Previous systems used two cameras because filmmakers had determined that the human brain processed different information from different sides of the brain. So, one part of the brain would process the image’s movement, while the other would process what was happening in the image.
Cameron and Pace devised a camera that could capture images the same way that a human eye does. The results were breathtaking — just look at the ticket sales.
During its initial run, “Avatar” snared $2.78 billion globally. It added additional ticket sales throughout the years through rereleases, and reclaimed the box-office crown from “Avengers: Endgame” in 2021 when it was redistributed in China, topping $2.84 billion.
The majority of tickets sold for the film were for 3D showings, which tend to be more expensive than regular tickets. These premium tickets alongside, an extended nine-month run in theaters, helped bolster “Avatar’s” total box-office haul.

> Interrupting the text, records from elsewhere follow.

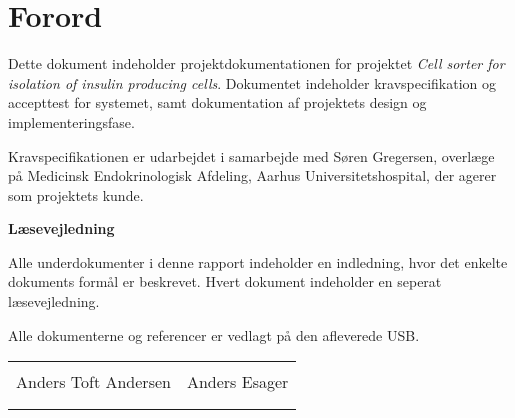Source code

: \chapter*{Forord}

Dette dokument indeholder projektdokumentationen for projektet \textit{Cell sorter for isolation of insulin producing cells}. Dokumentet indeholder kravspecifikation og accepttest for systemet, samt dokumentation af projektets design og implementeringsfase. 

Kravspecifikationen er udarbejdet i samarbejde med Søren Gregersen, overlæge på Medicinsk Endokrinologisk Afdeling, Aarhus Universitetshospital, der agerer som projektets kunde. 

\textbf{Læsevejledning}

Alle underdokumenter i denne rapport indeholder en indledning, hvor det enkelte dokuments formål er beskrevet. Hvert dokument indeholder en seperat læsevejledning.


Alle dokumenterne og referencer er vedlagt på den afleverede USB.

\phantom{Luft}

\phantom{Luft}

\begin{table}[H]
	\centering
		\begin{tabular}{c c}
			\underline{\phantom{mmmmmmmmmmmmmm}} & \underline{\phantom{mmmmmmmmmmmmmm}}  \\
			Anders Toft Andersen			& Anders Esager		 			\\
			&\\
			&\\

		 																									
		\end{tabular}
\end{table}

“We know that IMAX and other [premium format] screens are a major driver for the business now and going forward, but 3D’s popularity in North America waned quickly in the years after the first ‘Avatar’s’ original release,” Robbins said. “With very rare exceptions, 3D simply began to turn off many moviegoers for a variety of reasons — some of which filmmakers can control, but not all.”
This “3D gold rush” in the wake of “Avatar,” as Dergarabedian calls it, led to an oversaturation of the market. Many of the 3D releases were conversions of movies that were not well suited for the format and, thus, quality declined and so did interest from audiences.

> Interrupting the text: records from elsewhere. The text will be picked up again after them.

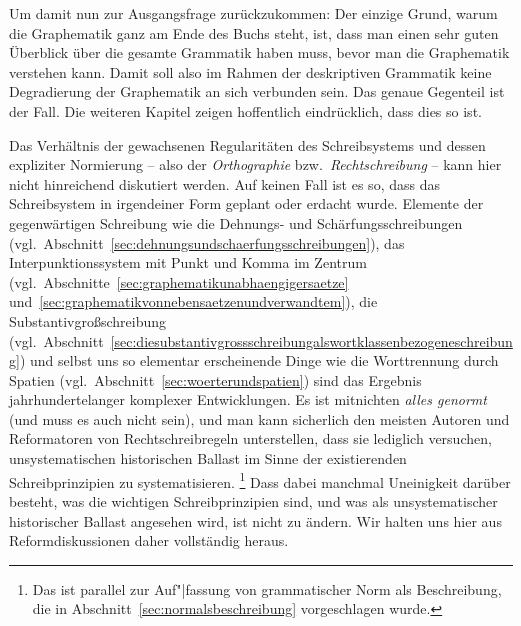 Um damit nun zur Ausgangsfrage zurückzukommen:
Der einzige Grund, warum die Graphematik ganz am Ende des Buchs steht, ist, dass man einen sehr guten Überblick über die gesamte Grammatik haben muss, bevor man die Graphematik verstehen kann.
Damit soll also im Rahmen der deskriptiven Grammatik keine Degradierung der Graphematik an sich verbunden sein.
Das genaue Gegenteil ist der Fall.
Die weiteren Kapitel zeigen hoffentlich eindrücklich, dass dies so ist.

Das Verhältnis der gewachsenen Regularitäten des Schreibsystems und dessen expliziter Normierung -- also der \textit{Orthographie} bzw.\ \textit{Rechtschreibung} -- kann hier nicht hinreichend diskutiert werden.
Auf keinen Fall ist es so, dass das Schreibsystem in irgendeiner Form geplant oder erdacht wurde.
Elemente der gegenwärtigen Schreibung wie die Dehnungs- und Schärfungsschreibungen (vgl.\ Abschnitt~\ref{sec:dehnungsundschaerfungsschreibungen}), das Interpunktionssystem mit Punkt und Komma im Zentrum (vgl.\ Abschnitte~\ref{sec:graphematikunabhaengigersaetze} und~\ref{sec:graphematikvonnebensaetzenundverwandtem}), die Substantivgroßschreibung (vgl.\ Abschnitt~\ref{sec:diesubstantivgrossschreibungalswortklassenbezogeneschreibung}) und selbst uns so elementar erscheinende Dinge wie die Worttrennung durch Spatien (vgl.\ Abschnitt~\ref{sec:woerterundspatien}) sind das Ergebnis jahrhundertelanger komplexer Entwicklungen.
Es ist mitnichten \textit{alles genormt} (und muss es auch nicht sein), und man kann sicherlich den meisten Autoren und Reformatoren von Rechtschreibregeln unterstellen, dass sie lediglich versuchen, unsystematischen historischen Ballast im Sinne der existierenden Schreibprinzipien zu systematisieren.%
\footnote{Das ist parallel zur Auf"|fassung von grammatischer Norm als Beschreibung, die in Abschnitt~\ref{sec:normalsbeschreibung} vorgeschlagen wurde.}
Dass dabei manchmal Uneinigkeit darüber besteht, was die wichtigen Schreibprinzipien sind, und was als unsystematischer historischer Ballast angesehen wird, ist nicht zu ändern.
Wir halten uns hier aus Reformdiskussionen daher vollständig heraus.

While 3D films have fallen out of favor with domestic audiences, they remain exceptionally popular internationally – especially in China. Indeed, “Avatar” made the bulk of its money outside of the U.S. — a whopping $2.08 billion.
“If I’m reading between the lines for this distribution plan, it seems like Disney and 20th Century Studios are gauging the state of 3D’s branding and they may use the box-office results to inform how ‘The Way of Water’ is handled,” Robbins said. “While Cameron will want to push the 3D version for fans who want to see it the way he filmed it for, it’s also hard to ignore the very large audience out there who has never become as enamored with the format as they have with other 2D premium viewing options.”
Current estimates for the film’s rerelease range from $7 million to $12 million, with box-office analysts saying a figure in the mid-teens would be “huge.” It’s also facing stiff competition from the historical action epic “The Woman King,” which had a strong opening this past weekend and could be primed for a long, successful run at the box office.
“It would be a massive understatement to say that there is a lot riding on the ‘Avatar’ brand and with at least three more filmed installments on the way,” Dergarabedian said. “The rerelease of the original this weekend will be the linchpin for what the future holds for the universe of Pandora and beyond.”